---- Material provided
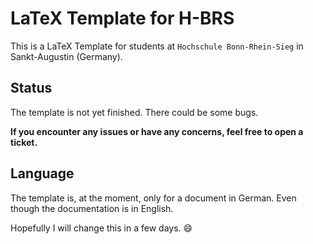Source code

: # LaTeX Template for H-BRS

This is a LaTeX Template for students at `Hochschule Bonn-Rhein-Sieg` in Sankt-Augustin (Germany).

## Status

The template is not yet finished. There could be some bugs. 

**If you encounter any issues or have any concerns, feel free to open a ticket.**

## Language

The template is, at the moment, only for a document in German. Even though the documentation is in English.

Hopefully I will change this in a few days. :smile:
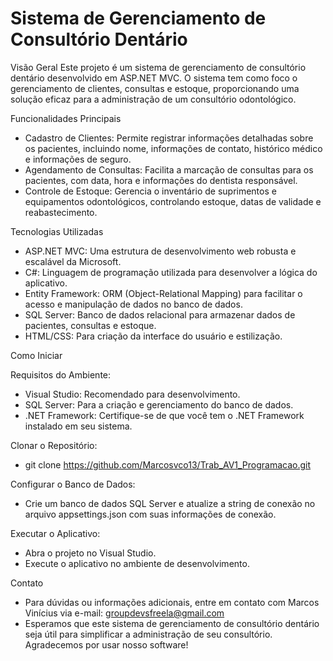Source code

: # Sistema de Gerenciamento de Consultório Dentário

Visão Geral
Este projeto é um sistema de gerenciamento de consultório dentário desenvolvido em ASP.NET MVC. O sistema tem como foco o gerenciamento de clientes, consultas e estoque, proporcionando uma solução eficaz para a administração de um consultório odontológico.

Funcionalidades Principais
- Cadastro de Clientes: Permite registrar informações detalhadas sobre os pacientes, incluindo nome, informações de contato, histórico médico e informações de seguro.
- Agendamento de Consultas: Facilita a marcação de consultas para os pacientes, com data, hora e informações do dentista responsável.
- Controle de Estoque: Gerencia o inventário de suprimentos e equipamentos odontológicos, controlando estoque, datas de validade e reabastecimento.

Tecnologias Utilizadas
- ASP.NET MVC: Uma estrutura de desenvolvimento web robusta e escalável da Microsoft.
- C#: Linguagem de programação utilizada para desenvolver a lógica do aplicativo.
- Entity Framework: ORM (Object-Relational Mapping) para facilitar o acesso e manipulação de dados no banco de dados.
- SQL Server: Banco de dados relacional para armazenar dados de pacientes, consultas e estoque.
- HTML/CSS: Para criação da interface do usuário e estilização.

Como Iniciar

Requisitos do Ambiente:
- Visual Studio: Recomendado para desenvolvimento.
- SQL Server: Para a criação e gerenciamento do banco de dados.
- .NET Framework: Certifique-se de que você tem o .NET Framework instalado em seu sistema.

Clonar o Repositório:
- git clone https://github.com/Marcosvco13/Trab_AV1_Programacao.git

Configurar o Banco de Dados:
- Crie um banco de dados SQL Server e atualize a string de conexão no arquivo appsettings.json com suas informações de conexão.

Executar o Aplicativo:
- Abra o projeto no Visual Studio.
- Execute o aplicativo no ambiente de desenvolvimento.

Contato
- Para dúvidas ou informações adicionais, entre em contato com Marcos Vinícius via e-mail: groupdevsfreela@gmail.com
- Esperamos que este sistema de gerenciamento de consultório dentário seja útil para simplificar a administração de seu consultório. Agradecemos por usar nosso software!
--------
• Problem details: Transcribe each entry above character for character, omitting pictures.

• Answer:
Source code

: # LaTeX Template for H-BRS

This is a LaTeX Template for students at `Hochschule Bonn-Rhein-Sieg` in Sankt-Augustin (Germany).

## Status

The template is not yet finished. There could be some bugs. 

**If you encounter any issues or have any concerns, feel free to open a ticket.**

## Language

The template is, at the moment, only for a document in German. Even though the documentation is in English.

Hopefully I will change this in a few days. :smile:
Source code

: # Sistema de Gerenciamento de Consultório Dentário

Visão Geral
Este projeto é um sistema de gerenciamento de consultório dentário desenvolvido em ASP.NET MVC. O sistema tem como foco o gerenciamento de clientes, consultas e estoque, proporcionando uma solução eficaz para a administração de um consultório odontológico.

Funcionalidades Principais
- Cadastro de Clientes: Permite registrar informações detalhadas sobre os pacientes, incluindo nome, informações de contato, histórico médico e informações de seguro.
- Agendamento de Consultas: Facilita a marcação de consultas para os pacientes, com data, hora e informações do dentista responsável.
- Controle de Estoque: Gerencia o inventário de suprimentos e equipamentos odontológicos, controlando estoque, datas de validade e reabastecimento.

Tecnologias Utilizadas
- ASP.NET MVC: Uma estrutura de desenvolvimento web robusta e escalável da Microsoft.
- C#: Linguagem de programação utilizada para desenvolver a lógica do aplicativo.
- Entity Framework: ORM (Object-Relational Mapping) para facilitar o acesso e manipulação de dados no banco de dados.
- SQL Server: Banco de dados relacional para armazenar dados de pacientes, consultas e estoque.
- HTML/CSS: Para criação da interface do usuário e estilização.

Como Iniciar

Requisitos do Ambiente:
- Visual Studio: Recomendado para desenvolvimento.
- SQL Server: Para a criação e gerenciamento do banco de dados.
- .NET Framework: Certifique-se de que você tem o .NET Framework instalado em seu sistema.

Clonar o Repositório:
- git clone https://github.com/Marcosvco13/Trab_AV1_Programacao.git

Configurar o Banco de Dados:
- Crie um banco de dados SQL Server e atualize a string de conexão no arquivo appsettings.json com suas informações de conexão.

Executar o Aplicativo:
- Abra o projeto no Visual Studio.
- Execute o aplicativo no ambiente de desenvolvimento.

Contato
- Para dúvidas ou informações adicionais, entre em contato com Marcos Vinícius via e-mail: groupdevsfreela@gmail.com
- Esperamos que este sistema de gerenciamento de consultório dentário seja útil para simplificar a administração de seu consultório. Agradecemos por usar nosso software!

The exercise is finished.